K mart chairman Joseph Antonini, for one, warned the FTC that the proposed guide changes would seriously undercut the regulatory structure that enforces federal law prohibiting vertical price-fixing, or "resale price maintenance."

Those views were echoed by representatives from a variety of industry lobbying groups including the National Association of Catalog Showroom Merchandisers, the International Mass Retail Association, and the Small Business Legislative Council.

Significantly, K mart officials argued that the FTC's proposal has already prompted some manufacturers to halt co-op ad payments to discounters.

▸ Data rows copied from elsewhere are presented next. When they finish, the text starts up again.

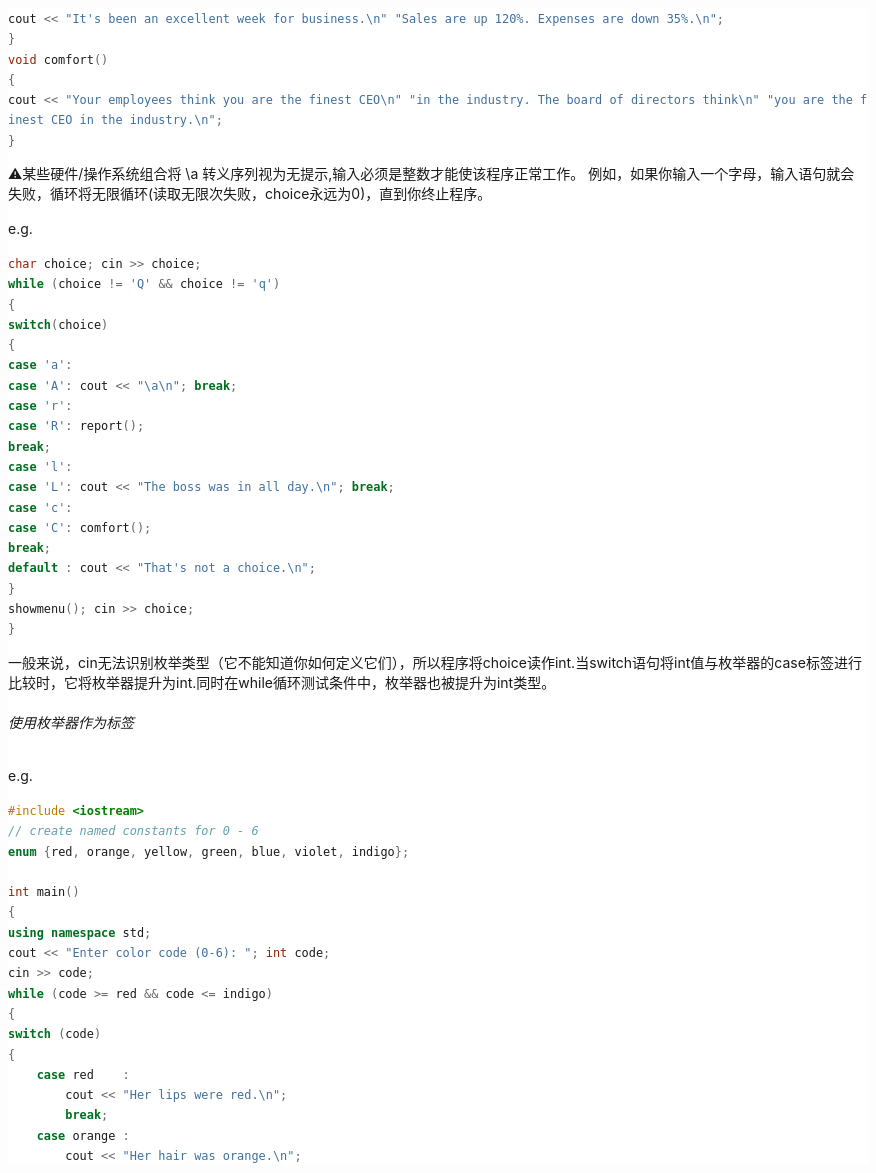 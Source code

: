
 ```c++
cout << "It's been an excellent week for business.\n" "Sales are up 120%. Expenses are down 35%.\n";
}
void comfort()
{
cout << "Your employees think you are the finest CEO\n" "in the industry. The board of directors think\n" "you are the finest CEO in the industry.\n";
}

```

:warning:某些硬件/操作系统组合将 \a 转义序列视为无提示,输入必须是整数才能使该程序正常工作。 例如，如果你输入一个字母，输入语句就会失败，循环将无限循环(读取无限次失败，choice永远为0)，直到你终止程序。



e.g.

```c++
char choice; cin >> choice;
while (choice != 'Q' && choice != 'q')
{
switch(choice)
{
case 'a':
case 'A': cout << "\a\n"; break;
case 'r':
case 'R': report();
break;
case 'l':
case 'L': cout << "The boss was in all day.\n"; break;
case 'c':
case 'C': comfort();
break;
default : cout << "That's not a choice.\n";
}
showmenu(); cin >> choice;
}

```

一般来说，cin无法识别枚举类型（它不能知道你如何定义它们），所以程序将choice读作int.当switch语句将int值与枚举器的case标签进行比较时，它将枚举器提升为int.同时在while循环测试条件中，枚举器也被提升为int类型。

###### 使用枚举器作为标签

e.g.

```c++
#include <iostream>
// create named constants for 0 - 6
enum {red, orange, yellow, green, blue, violet, indigo};

int main()
{
using namespace std;
cout << "Enter color code (0-6): "; int code;
cin >> code;
while (code >= red && code <= indigo)
{
switch (code)
{
    case red	: 
        cout << "Her lips were red.\n"; 
        break; 
    case orange : 
        cout << "Her hair was orange.\n"; 
```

Without identifying either the manufacturer or the wholesaler involved, K mart supplied FTC with a letter from a distributor of home electronic products stating that "the only ads that we can participate in, on a co-op basis are those that advertise [manufacturer X's] products at prices that are no lower than the minimums established by" that manufacturer.

This letter represents "further demonstration of manufacturers' improper implementation of resale price maintenance measures adopted in apparent anticipation of FTC staff proposals" to alter the co-op ad guides, chain officials told the agency.

In rejecting those appeals, the FTC concluded that it would be "misleading to the public" to forbid "the conditioning of payment for co-op ads on the featuring of suggested prices."

Moreover, the agency defended its decision to drop provisions at blocking resale price fixing by the need to "conform the [co-op ad] guides to the case law and the Commission's present position" on RPM.

In a separate move, FTC officials scrapped plans to radically alter the long-standing requirement that advertising and promotional allowances be offered to all competing retailers on proportionally equal terms.